# Exercise:
Go through the listing below and state how many lines hold the word "Dateiupload", giving only the number.

Available records section start

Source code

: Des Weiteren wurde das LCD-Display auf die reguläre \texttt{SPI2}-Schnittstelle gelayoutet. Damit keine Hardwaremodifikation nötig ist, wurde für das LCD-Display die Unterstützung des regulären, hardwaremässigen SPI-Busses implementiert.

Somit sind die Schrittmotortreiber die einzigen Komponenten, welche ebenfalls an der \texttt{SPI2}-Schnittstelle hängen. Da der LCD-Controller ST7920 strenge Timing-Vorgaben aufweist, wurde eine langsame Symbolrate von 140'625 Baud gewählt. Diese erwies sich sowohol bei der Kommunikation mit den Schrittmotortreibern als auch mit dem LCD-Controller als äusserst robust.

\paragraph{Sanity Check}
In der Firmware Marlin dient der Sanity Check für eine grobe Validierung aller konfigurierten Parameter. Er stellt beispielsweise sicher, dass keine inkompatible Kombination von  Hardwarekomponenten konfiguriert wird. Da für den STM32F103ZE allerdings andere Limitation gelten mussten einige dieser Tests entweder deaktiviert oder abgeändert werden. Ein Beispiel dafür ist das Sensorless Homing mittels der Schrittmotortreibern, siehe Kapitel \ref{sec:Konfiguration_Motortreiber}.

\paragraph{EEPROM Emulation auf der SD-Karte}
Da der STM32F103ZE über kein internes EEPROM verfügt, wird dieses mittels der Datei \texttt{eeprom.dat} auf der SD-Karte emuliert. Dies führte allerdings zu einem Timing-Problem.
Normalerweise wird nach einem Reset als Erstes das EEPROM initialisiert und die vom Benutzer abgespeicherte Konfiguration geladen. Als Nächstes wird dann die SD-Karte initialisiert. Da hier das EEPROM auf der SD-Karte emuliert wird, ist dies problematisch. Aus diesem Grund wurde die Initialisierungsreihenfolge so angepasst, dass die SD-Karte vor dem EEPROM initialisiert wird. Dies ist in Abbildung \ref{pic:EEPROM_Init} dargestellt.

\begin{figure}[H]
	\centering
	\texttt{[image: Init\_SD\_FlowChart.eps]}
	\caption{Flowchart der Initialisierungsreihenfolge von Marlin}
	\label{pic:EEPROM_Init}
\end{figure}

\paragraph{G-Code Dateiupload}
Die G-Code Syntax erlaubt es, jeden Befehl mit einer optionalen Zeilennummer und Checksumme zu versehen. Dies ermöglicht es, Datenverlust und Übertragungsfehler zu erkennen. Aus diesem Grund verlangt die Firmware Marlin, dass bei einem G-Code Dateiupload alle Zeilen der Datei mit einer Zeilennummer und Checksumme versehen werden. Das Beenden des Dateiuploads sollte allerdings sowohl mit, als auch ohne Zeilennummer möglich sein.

Available records section end

# Answer below:
2